→ **MATERIALS PROVIDED**:
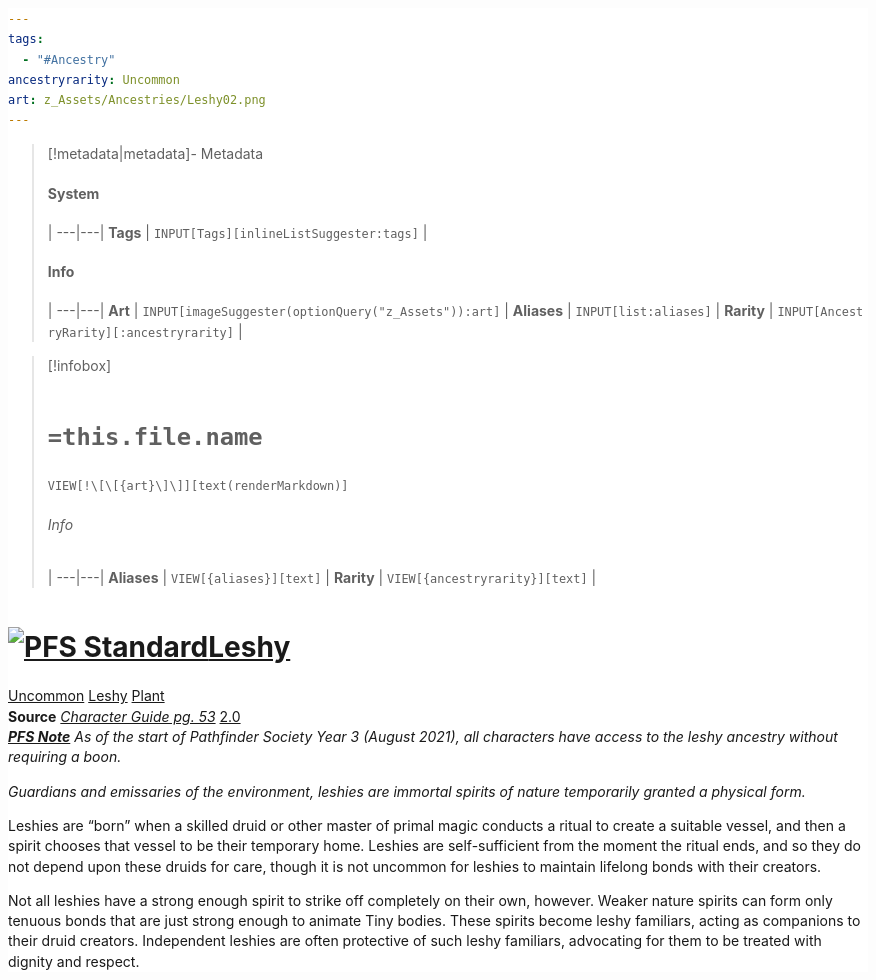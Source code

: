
 ```yaml
---
tags:
  - "#Ancestry"
ancestryrarity: Uncommon
art: z_Assets/Ancestries/Leshy02.png
---
```


> [!metadata|metadata]- Metadata 
> #### System
>  |
> ---|---|
> **Tags** | `INPUT[Tags][inlineListSuggester:tags]` |
> #### Info
>  |
> ---|---|
> **Art** | `INPUT[imageSuggester(optionQuery("z_Assets")):art]` |
> **Aliases** | `INPUT[list:aliases]` |
> **Rarity** | `INPUT[AncestryRarity][:ancestryrarity]` |

> [!infobox]
> # `=this.file.name`
> `VIEW[!\[\[{art}\]\]][text(renderMarkdown)]`
> ###### Info
>  |
> ---|---|
> **Aliases** | `VIEW[{aliases}][text]` |
> **Rarity** | `VIEW[{ancestryrarity}][text]` |

# [![PFS Standard](https://2e.aonprd.com/Images/Icons/PFS_Standard.png "PFS Standard")](https://2e.aonprd.com/PFS.aspx)[Leshy](https://2e.aonprd.com/Ancestries.aspx?ID=14)

[Uncommon](https://2e.aonprd.com/Traits.aspx?ID=159) [Leshy](https://2e.aonprd.com/Traits.aspx?ID=225) [Plant](https://2e.aonprd.com/Traits.aspx?ID=125)   
**Source** [_Character Guide pg. 53_](https://2e.aonprd.com/Sources.aspx?ID=12) [2.0](https://2e.aonprd.com/Sources.aspx?ID=12)  
[**_PFS Note_**](https://2e.aonprd.com/PFS.aspx) _As of the start of Pathfinder Society Year 3 (August 2021), all characters have access to the leshy ancestry without requiring a boon._  
  
_Guardians and emissaries of the environment, leshies are immortal spirits of nature temporarily granted a physical form._  
  
Leshies are “born” when a skilled druid or other master of primal magic conducts a ritual to create a suitable vessel, and then a spirit chooses that vessel to be their temporary home. Leshies are self-sufficient from the moment the ritual ends, and so they do not depend upon these druids for care, though it is not uncommon for leshies to maintain lifelong bonds with their creators.  
  
Not all leshies have a strong enough spirit to strike off completely on their own, however. Weaker nature spirits can form only tenuous bonds that are just strong enough to animate Tiny bodies. These spirits become leshy familiars, acting as companions to their druid creators. Independent leshies are often protective of such leshy familiars, advocating for them to be treated with dignity and respect.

→ **WORK ITEM**: Your output must match the records word for word, apart from the images, which are left out.

→ **ANSWER**:
Source code

:
 ```yaml
---
tags:
  - "#Ancestry"
ancestryrarity: Uncommon
art: z_Assets/Ancestries/Leshy02.png
---
```


> [!metadata|metadata]- Metadata 
> #### System
>  |
> ---|---|
> **Tags** | `INPUT[Tags][inlineListSuggester:tags]` |
> #### Info
>  |
> ---|---|
> **Art** | `INPUT[imageSuggester(optionQuery("z_Assets")):art]` |
> **Aliases** | `INPUT[list:aliases]` |
> **Rarity** | `INPUT[AncestryRarity][:ancestryrarity]` |

> [!infobox]
> # `=this.file.name`
> `VIEW[!\[\[{art}\]\]][text(renderMarkdown)]`
> ###### Info
>  |
> ---|---|
> **Aliases** | `VIEW[{aliases}][text]` |
> **Rarity** | `VIEW[{ancestryrarity}][text]` |

# [![PFS Standard](https://2e.aonprd.com/Images/Icons/PFS_Standard.png "PFS Standard")](https://2e.aonprd.com/PFS.aspx)[Leshy](https://2e.aonprd.com/Ancestries.aspx?ID=14)

[Uncommon](https://2e.aonprd.com/Traits.aspx?ID=159) [Leshy](https://2e.aonprd.com/Traits.aspx?ID=225) [Plant](https://2e.aonprd.com/Traits.aspx?ID=125)   
**Source** [_Character Guide pg. 53_](https://2e.aonprd.com/Sources.aspx?ID=12) [2.0](https://2e.aonprd.com/Sources.aspx?ID=12)  
[**_PFS Note_**](https://2e.aonprd.com/PFS.aspx) _As of the start of Pathfinder Society Year 3 (August 2021), all characters have access to the leshy ancestry without requiring a boon._  
  
_Guardians and emissaries of the environment, leshies are immortal spirits of nature temporarily granted a physical form._  
  
Leshies are “born” when a skilled druid or other master of primal magic conducts a ritual to create a suitable vessel, and then a spirit chooses that vessel to be their temporary home. Leshies are self-sufficient from the moment the ritual ends, and so they do not depend upon these druids for care, though it is not uncommon for leshies to maintain lifelong bonds with their creators.  
  
Not all leshies have a strong enough spirit to strike off completely on their own, however. Weaker nature spirits can form only tenuous bonds that are just strong enough to animate Tiny bodies. These spirits become leshy familiars, acting as companions to their druid creators. Independent leshies are often protective of such leshy familiars, advocating for them to be treated with dignity and respect.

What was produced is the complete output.